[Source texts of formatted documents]
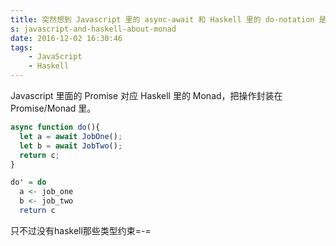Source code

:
 ```yaml
---
title: 突然想到 Javascript 里的 async-await 和 Haskell 里的 do-notation 是一个东西
s: javascript-and-haskell-about-monad
date: 2016-12-02 16:30:46
tags:
    - JavaScript
    - Haskell
---
```

Javascript 里面的 Promise 对应 Haskell 里的 Monad，把操作封装在 Promise/Monad 里。

```js
async function do(){
  let a = await JobOne();
  let b = await JobTwo();
  return c;
}
```
<!--more-->
```haskell
do' = do
  a <- job_one
  b <- job_two
  return c
```

只不过没有haskell那些类型约束=-=
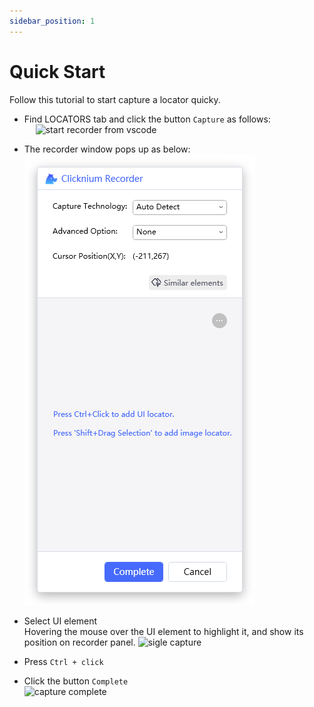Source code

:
 ```yaml
---
sidebar_position: 1
---
```

# Quick Start

Follow this tutorial to start capture a locator quicky.

- Find LOCATORS tab and click the button `Capture` as follows:  
&emsp; ![start recorder from vscode](../../../img/start_recorder_from_vscode.png)

- The recorder window pops up as below:  
![recorder window](../../../img/recorder_main.png)

- Select UI element  
Hovering the mouse over the UI element to highlight it, and show its position on recorder panel.
![sigle capture](../../../img/recorder_single.png)

- Press `Ctrl + click`

- Click the button `Complete`  
![capture complete](../../../img/recorder_complete.png)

> _ACTION ITEM_
Search the records for the string "button" and return every line in which it occurs.

> _OUTPUT FOR THIS TASK_
- Find LOCATORS tab and click the button `Capture` as follows:  
- Click the button `Complete`  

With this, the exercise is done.